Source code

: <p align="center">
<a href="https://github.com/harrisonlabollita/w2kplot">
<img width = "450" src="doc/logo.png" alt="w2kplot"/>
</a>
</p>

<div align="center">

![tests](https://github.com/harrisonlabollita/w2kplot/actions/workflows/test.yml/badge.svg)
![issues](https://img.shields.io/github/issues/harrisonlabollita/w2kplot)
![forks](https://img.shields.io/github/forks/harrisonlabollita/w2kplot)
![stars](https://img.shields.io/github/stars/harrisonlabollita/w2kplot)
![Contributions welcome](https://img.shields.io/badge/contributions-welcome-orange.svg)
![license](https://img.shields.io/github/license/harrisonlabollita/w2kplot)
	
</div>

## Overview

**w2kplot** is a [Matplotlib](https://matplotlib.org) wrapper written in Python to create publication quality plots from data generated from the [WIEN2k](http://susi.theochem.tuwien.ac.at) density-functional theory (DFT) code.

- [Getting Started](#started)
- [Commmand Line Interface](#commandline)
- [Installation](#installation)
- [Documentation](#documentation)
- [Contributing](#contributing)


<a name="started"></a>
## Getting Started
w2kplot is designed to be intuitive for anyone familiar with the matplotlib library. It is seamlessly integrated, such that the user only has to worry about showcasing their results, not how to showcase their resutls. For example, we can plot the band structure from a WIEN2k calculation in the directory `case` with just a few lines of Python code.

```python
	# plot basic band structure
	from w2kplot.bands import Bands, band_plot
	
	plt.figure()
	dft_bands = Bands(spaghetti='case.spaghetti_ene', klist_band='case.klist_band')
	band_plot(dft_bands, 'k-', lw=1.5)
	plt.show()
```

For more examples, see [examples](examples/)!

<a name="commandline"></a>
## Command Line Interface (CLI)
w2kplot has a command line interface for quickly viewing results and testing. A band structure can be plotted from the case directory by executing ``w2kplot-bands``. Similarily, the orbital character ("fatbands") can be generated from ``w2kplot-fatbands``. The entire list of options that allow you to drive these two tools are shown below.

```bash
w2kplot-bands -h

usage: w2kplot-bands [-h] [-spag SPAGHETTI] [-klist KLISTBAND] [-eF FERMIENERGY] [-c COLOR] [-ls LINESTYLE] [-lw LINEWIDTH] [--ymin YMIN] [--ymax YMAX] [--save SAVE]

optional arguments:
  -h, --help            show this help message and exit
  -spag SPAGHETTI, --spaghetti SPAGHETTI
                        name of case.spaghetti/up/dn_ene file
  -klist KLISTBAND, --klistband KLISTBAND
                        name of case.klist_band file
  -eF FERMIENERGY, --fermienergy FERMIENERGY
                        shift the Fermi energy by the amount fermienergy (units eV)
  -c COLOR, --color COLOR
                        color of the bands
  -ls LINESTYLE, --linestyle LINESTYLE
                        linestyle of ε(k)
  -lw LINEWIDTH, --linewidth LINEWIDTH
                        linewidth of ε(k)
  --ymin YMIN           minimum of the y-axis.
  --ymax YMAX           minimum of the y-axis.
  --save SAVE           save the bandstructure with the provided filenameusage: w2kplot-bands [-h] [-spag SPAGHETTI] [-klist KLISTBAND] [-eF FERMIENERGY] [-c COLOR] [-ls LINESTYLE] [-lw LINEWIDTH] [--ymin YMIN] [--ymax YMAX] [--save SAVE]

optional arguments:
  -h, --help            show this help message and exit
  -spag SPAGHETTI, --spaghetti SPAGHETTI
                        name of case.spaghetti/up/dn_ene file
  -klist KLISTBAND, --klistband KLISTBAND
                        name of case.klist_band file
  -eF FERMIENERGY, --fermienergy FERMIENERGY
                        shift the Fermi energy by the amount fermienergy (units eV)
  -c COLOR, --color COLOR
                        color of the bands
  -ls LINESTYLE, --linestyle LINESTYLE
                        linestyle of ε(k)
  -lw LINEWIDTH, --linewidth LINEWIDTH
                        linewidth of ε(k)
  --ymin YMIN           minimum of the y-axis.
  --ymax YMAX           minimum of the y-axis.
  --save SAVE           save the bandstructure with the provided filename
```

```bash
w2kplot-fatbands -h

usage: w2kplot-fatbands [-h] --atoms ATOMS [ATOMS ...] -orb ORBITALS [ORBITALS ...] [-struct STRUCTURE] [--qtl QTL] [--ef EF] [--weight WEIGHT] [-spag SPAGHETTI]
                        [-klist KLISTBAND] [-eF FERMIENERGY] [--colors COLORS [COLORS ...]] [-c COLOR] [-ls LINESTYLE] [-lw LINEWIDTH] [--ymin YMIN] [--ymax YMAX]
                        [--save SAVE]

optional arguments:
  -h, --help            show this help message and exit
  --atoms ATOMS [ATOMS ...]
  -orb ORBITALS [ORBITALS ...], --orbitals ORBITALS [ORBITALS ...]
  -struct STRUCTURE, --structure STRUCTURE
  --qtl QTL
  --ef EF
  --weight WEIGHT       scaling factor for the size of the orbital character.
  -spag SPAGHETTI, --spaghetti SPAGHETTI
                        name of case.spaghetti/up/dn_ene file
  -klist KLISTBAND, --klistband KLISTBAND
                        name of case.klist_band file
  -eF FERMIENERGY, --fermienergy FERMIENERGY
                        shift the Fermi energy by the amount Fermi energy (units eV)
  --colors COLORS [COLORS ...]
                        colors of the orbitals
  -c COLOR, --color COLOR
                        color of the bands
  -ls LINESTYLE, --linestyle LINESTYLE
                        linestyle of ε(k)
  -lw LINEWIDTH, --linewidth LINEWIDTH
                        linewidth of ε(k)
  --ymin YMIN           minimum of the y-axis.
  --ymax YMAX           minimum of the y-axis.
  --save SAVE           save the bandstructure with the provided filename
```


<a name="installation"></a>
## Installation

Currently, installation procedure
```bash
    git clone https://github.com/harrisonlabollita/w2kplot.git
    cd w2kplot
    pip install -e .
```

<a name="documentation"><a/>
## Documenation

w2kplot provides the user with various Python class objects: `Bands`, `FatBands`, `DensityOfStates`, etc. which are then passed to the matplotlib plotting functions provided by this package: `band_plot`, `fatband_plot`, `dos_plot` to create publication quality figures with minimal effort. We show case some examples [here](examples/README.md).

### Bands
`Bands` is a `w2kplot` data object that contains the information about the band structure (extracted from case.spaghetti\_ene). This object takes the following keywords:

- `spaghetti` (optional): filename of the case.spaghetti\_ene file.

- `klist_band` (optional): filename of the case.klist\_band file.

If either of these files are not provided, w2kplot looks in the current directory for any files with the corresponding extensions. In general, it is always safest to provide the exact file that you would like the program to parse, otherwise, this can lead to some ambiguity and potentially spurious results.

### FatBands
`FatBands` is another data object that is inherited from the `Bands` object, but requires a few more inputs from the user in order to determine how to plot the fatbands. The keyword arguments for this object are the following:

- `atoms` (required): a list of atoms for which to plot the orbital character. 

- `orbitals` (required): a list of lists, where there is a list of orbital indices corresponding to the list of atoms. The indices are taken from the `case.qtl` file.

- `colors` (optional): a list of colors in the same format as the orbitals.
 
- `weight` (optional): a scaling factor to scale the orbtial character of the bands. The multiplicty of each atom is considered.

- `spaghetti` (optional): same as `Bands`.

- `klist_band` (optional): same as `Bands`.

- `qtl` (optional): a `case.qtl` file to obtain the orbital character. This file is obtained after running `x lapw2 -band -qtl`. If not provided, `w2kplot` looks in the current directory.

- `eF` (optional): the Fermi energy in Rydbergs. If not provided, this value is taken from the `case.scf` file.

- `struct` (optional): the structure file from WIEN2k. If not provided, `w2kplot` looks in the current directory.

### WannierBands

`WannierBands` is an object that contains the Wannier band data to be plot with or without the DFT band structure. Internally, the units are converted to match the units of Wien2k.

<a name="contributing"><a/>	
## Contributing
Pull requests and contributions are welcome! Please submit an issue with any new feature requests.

☆ ☆ ☆ ☆ ☆ ☆ ☆

▸ **TASK DESCRIPTION**:
The exact lines of the material above starting at the one that contains "(optional): the Fermi" and ending at the one that contains "units of Wien2k." are what to retype; leave out everything else.

▸ **WRITTEN RESPONSE**:
- `eF` (optional): the Fermi energy in Rydbergs. If not provided, this value is taken from the `case.scf` file.

- `struct` (optional): the structure file from WIEN2k. If not provided, `w2kplot` looks in the current directory.

### WannierBands

`WannierBands` is an object that contains the Wannier band data to be plot with or without the DFT band structure. Internally, the units are converted to match the units of Wien2k.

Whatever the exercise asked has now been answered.